Produce word for word the lines of the data below running from the one that has "## Legacy instructions" to the one that has "being fully removed.", inclusive, and no others.

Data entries
################

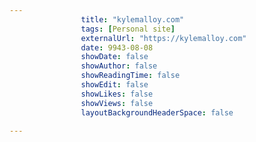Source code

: ---
                title: "kylemalloy.com"
                tags: [Personal site]
                externalUrl: "https://kylemalloy.com"
                date: 9943-08-08
                showDate: false
                showAuthor: false
                showReadingTime: false
                showEdit: false
                showLikes: false
                showViews: false
                layoutBackgroundHeaderSpace: false
                ---
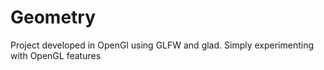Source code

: # Geometry
Project developed in OpenGl using GLFW and glad. Simply experimenting with OpenGL features
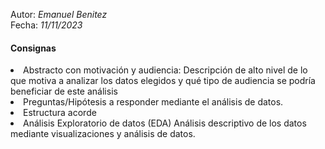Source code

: Autor: <i>Emanuel Benitez</i><br>
Fecha: <i>11/11/2023</i>

#### <b>Consignas</b>

<li> Abstracto con motivación y audiencia: Descripción de alto nivel de lo que motiva a analizar los datos elegidos y qué tipo de audiencia se podría beneficiar de este análisis</li>

<li> Preguntas/Hipótesis a responder mediante el análisis de datos.</li>

<li> Estructura acorde </li>

<li> Análisis Exploratorio de datos (EDA) Análisis descriptivo de los datos mediante visualizaciones y análisis de datos.</li>
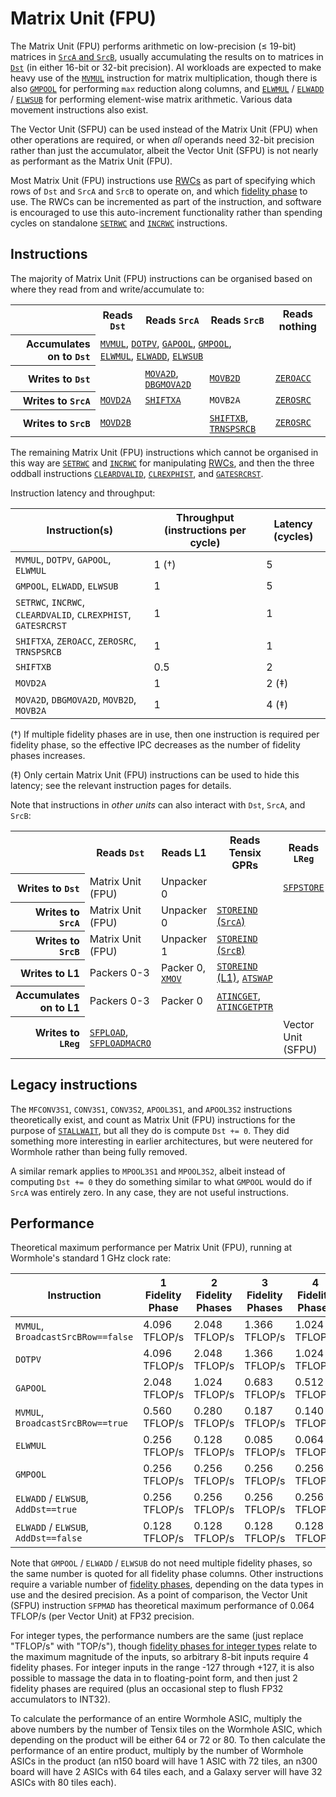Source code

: # Matrix Unit (FPU)

The Matrix Unit (FPU) performs arithmetic on low-precision (≤ 19-bit) matrices in [`SrcA` and `SrcB`](SrcASrcB.md), usually accumulating the results on to matrices in [`Dst`](Dst.md) (in either 16-bit or 32-bit precision). AI workloads are expected to make heavy use of the [`MVMUL`](MVMUL.md) instruction for matrix multiplication, though there is also [`GMPOOL`](GMPOOL.md) for performing `max` reduction along columns, and [`ELWMUL`](ELWMUL.md) / [`ELWADD`](ELWADD.md) / [`ELWSUB`](ELWSUB.md) for performing element-wise matrix arithmetic. Various data movement instructions also exist.

The Vector Unit (SFPU) can be used instead of the Matrix Unit (FPU) when other operations are required, or when _all_ operands need 32-bit precision rather than just the accumulator, albeit the Vector Unit (SFPU) is not nearly as performant as the Matrix Unit (FPU).

Most Matrix Unit (FPU) instructions use [RWCs](RWCs.md) as part of specifying which rows of `Dst` and `SrcA` and `SrcB` to operate on, and which [fidelity phase](SrcASrcB.md#fidelity-phases-floating-point) to use. The RWCs can be incremented as part of the instruction, and software is encouraged to use this auto-increment functionality rather than spending cycles on standalone [`SETRWC`](SETRWC.md) and [`INCRWC`](INCRWC.md) instructions.

## Instructions

The majority of Matrix Unit (FPU) instructions can be organised based on where they read from and write/accumulate to:

<table><tr><th/><th>Reads <code>Dst</code></th><th>Reads <code>SrcA</code></th><th>Reads <code>SrcB</code></th><th>Reads nothing</th></tr>
<tr><th align="right">Accumulates on to <code>Dst</code></th><td colspan="3"><a href="MVMUL.md"><code>MVMUL</code></a>, <a href="DOTPV.md"><code>DOTPV</code></a>, <a href="GAPOOL.md"><code>GAPOOL</code></a>, <a href="GMPOOL.md"><code>GMPOOL</code></a>, <a href="ELWMUL.md"><code>ELWMUL</code></a>, <a href="ELWADD.md"><code>ELWADD</code></a>, <a href="ELWSUB.md"><code>ELWSUB</code></a></td><td/></tr>
<tr><th align="right">Writes to <code>Dst</code></th><td/><td><a href="MOVA2D.md"><code>MOVA2D</code></a>, <a href="DBGMOVA2D.md"><code>DBGMOVA2D</code></a></td><td><a href="MOVB2D.md"><code>MOVB2D</code></a></td><td><a href="ZEROACC.md"><code>ZEROACC</code></a></td></tr>
<tr><th align="right">Writes to <code>SrcA</code></th><td><a href="MOVD2A.md"><code>MOVD2A</code></a></td><td><a href="SHIFTXA.md"><code>SHIFTXA</code></a></td><td><code>MOVB2A</code></td><td><a href="ZEROSRC.md"><code>ZEROSRC</code></a></td></tr>
<tr><th align="right">Writes to <code>SrcB</code></th><td><a href="MOVD2B.md"><code>MOVD2B</code></a></td><td/><td><a href="SHIFTXB.md"><code>SHIFTXB</code></a>, <a href="TRNSPSRCB.md"><code>TRNSPSRCB</code></a></td><td><a href="ZEROSRC.md"><code>ZEROSRC</code></a></td></tr></table>

The remaining Matrix Unit (FPU) instructions which cannot be organised in this way are [`SETRWC`](SETRWC.md) and [`INCRWC`](INCRWC.md) for manipulating [RWCs](RWCs.md), and then the three oddball instructions [`CLEARDVALID`](CLEARDVALID.md), [`CLREXPHIST`](CLREXPHIST.md), and [`GATESRCRST`](GATESRCRST.md).

Instruction latency and throughput:

|Instruction(s)|Throughput (instructions per cycle)|Latency (cycles)|
|---|---|---|
|`MVMUL`, `DOTPV`, `GAPOOL`, `ELWMUL`|1 (†)|5|
|`GMPOOL`, `ELWADD`, `ELWSUB`|1|5|
|`SETRWC`, `INCRWC`, `CLEARDVALID`, `CLREXPHIST`, `GATESRCRST`|1|1|
|`SHIFTXA`, `ZEROACC`, `ZEROSRC`, `TRNSPSRCB`|1|1|
|`SHIFTXB`|0.5|2|
|`MOVD2A`|1|2 (‡)|
|`MOVA2D`, `DBGMOVA2D`, `MOVB2D`, `MOVB2A`|1|4 (‡)|

(†) If multiple fidelity phases are in use, then one instruction is required per fidelity phase, so the effective IPC decreases as the number of fidelity phases increases.

(‡) Only certain Matrix Unit (FPU) instructions can be used to hide this latency; see the relevant instruction pages for details.

Note that instructions in _other units_ can also interact with `Dst`, `SrcA`, and `SrcB`:

<table><tr><th/><th>Reads <code>Dst</code></th><th>Reads L1</th><th>Reads Tensix GPRs</th><th>Reads <code>LReg</code></th></tr>
<tr><th align="right">Writes to <code>Dst</code></th><td>Matrix Unit (FPU)</td><td>Unpacker 0</td><td/><td><a href="SFPSTORE.md"><code>SFPSTORE</code></a></td></tr>
<tr><th align="right">Writes to <code>SrcA</code></th><td>Matrix Unit (FPU)</td><td>Unpacker 0</td><td><a href="STOREIND_Src.md"><code>STOREIND</code> (<code>SrcA</code>)</a></td><td/></tr>
<tr><th align="right">Writes to <code>SrcB</code></th><td>Matrix Unit (FPU)</td><td>Unpacker 1</td><td><a href="STOREIND_Src.md"><code>STOREIND</code> (<code>SrcB</code>)</a></td><td/></tr>
<tr><th align="right">Writes to L1</th><td>Packers 0-3</td><td>Packer 0, <a href="XMOV.md"><code>XMOV</code></a><td><a href="STOREIND_L1.md"><code>STOREIND</code> (L1)</a>, <a href="ATSWAP.md"><code>ATSWAP</code></a></td><td/></tr>
<tr><th align="right">Accumulates on to L1</th><td>Packers 0-3</td><td>Packer 0</td><td><a href="ATINCGET.md"><code>ATINCGET</code></a>, <a href="ATINCGETPTR.md"><code>ATINCGETPTR</code></a></td><td/></tr>
<tr><th align="right">Writes to <code>LReg</code></th><td><a href="SFPLOAD.md"><code>SFPLOAD</code></a>, <a href="SFPLOADMACRO.md"><code>SFPLOADMACRO</code></a></td><td/><td/><td>Vector Unit (SFPU)</td></tr>
</table>

## Legacy instructions

The `MFCONV3S1`, `CONV3S1`, `CONV3S2`, `APOOL3S1`, and `APOOL3S2` instructions theoretically exist, and count as Matrix Unit (FPU) instructions for the purpose of [`STALLWAIT`](STALLWAIT.md), but all they do is compute `Dst += 0`. They did something more interesting in earlier architectures, but were neutered for Wormhole rather than being fully removed.

A similar remark applies to `MPOOL3S1` and `MPOOL3S2`, albeit instead of computing `Dst += 0` they do something similar to what `GMPOOL` would do if `SrcA` was entirely zero. In any case, they are not useful instructions.

## Performance

Theoretical maximum performance per Matrix Unit (FPU), running at Wormhole's standard 1 GHz clock rate:

|Instruction|1 Fidelity Phase|2 Fidelity Phases|3 Fidelity Phases|4 Fidelity Phases|
|---|---|---|---|---|
|`MVMUL`, `BroadcastSrcBRow==false`|4.096 TFLOP/s|2.048 TFLOP/s|1.366 TFLOP/s|1.024 TFLOP/s|
|`DOTPV`|4.096 TFLOP/s|2.048 TFLOP/s|1.366 TFLOP/s|1.024 TFLOP/s|
|`GAPOOL`|2.048 TFLOP/s|1.024 TFLOP/s|0.683 TFLOP/s|0.512 TFLOP/s|
|`MVMUL`, `BroadcastSrcBRow==true`|0.560 TFLOP/s|0.280 TFLOP/s|0.187 TFLOP/s|0.140 TFLOP/s|
|`ELWMUL`|0.256 TFLOP/s|0.128 TFLOP/s|0.085 TFLOP/s|0.064 TFLOP/s|
|`GMPOOL`|0.256 TFLOP/s|0.256 TFLOP/s|0.256 TFLOP/s|0.256 TFLOP/s|
|`ELWADD` / `ELWSUB`, `AddDst==true`|0.256 TFLOP/s|0.256 TFLOP/s|0.256 TFLOP/s|0.256 TFLOP/s|
|`ELWADD` / `ELWSUB`, `AddDst==false`|0.128 TFLOP/s|0.128 TFLOP/s|0.128 TFLOP/s|0.128 TFLOP/s|

Note that `GMPOOL` / `ELWADD` / `ELWSUB` do not need multiple fidelity phases, so the same number is quoted for all fidelity phase columns. Other instructions require a variable number of [fidelity phases](SrcASrcB.md#fidelity-phases-floating-point), depending on the data types in use and the desired precision. As a point of comparison, the Vector Unit (SFPU) instruction `SFPMAD` has theoretical maximum performance of 0.064 TFLOP/s (per Vector Unit) at FP32 precision.

For integer types, the performance numbers are the same (just replace "TFLOP/s" with "TOP/s"), though [fidelity phases for integer types](SrcASrcB.md#fidelity-phases-integer) relate to the maximum magnitude of the inputs, so arbitrary 8-bit inputs require 4 fidelity phases. For integer inputs in the range -127 through +127, it is also possible to massage the data in to floating-point form, and then just 2 fidelity phases are required (plus an occasional step to flush FP32 accumulators to INT32).

To calculate the performance of an entire Wormhole ASIC, multiply the above numbers by the number of Tensix tiles on the Wormhole ASIC, which depending on the product will be either 64 or 72 or 80. To then calculate the performance of an entire product, multiply by the number of Wormhole ASICs in the product (an n150 board will have 1 ASIC with 72 tiles, an n300 board will have 2 ASICs with 64 tiles each, and a Galaxy server will have 32 ASICs with 80 tiles each).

################

Result for this exercise —
## Legacy instructions

The `MFCONV3S1`, `CONV3S1`, `CONV3S2`, `APOOL3S1`, and `APOOL3S2` instructions theoretically exist, and count as Matrix Unit (FPU) instructions for the purpose of [`STALLWAIT`](STALLWAIT.md), but all they do is compute `Dst += 0`. They did something more interesting in earlier architectures, but were neutered for Wormhole rather than being fully removed.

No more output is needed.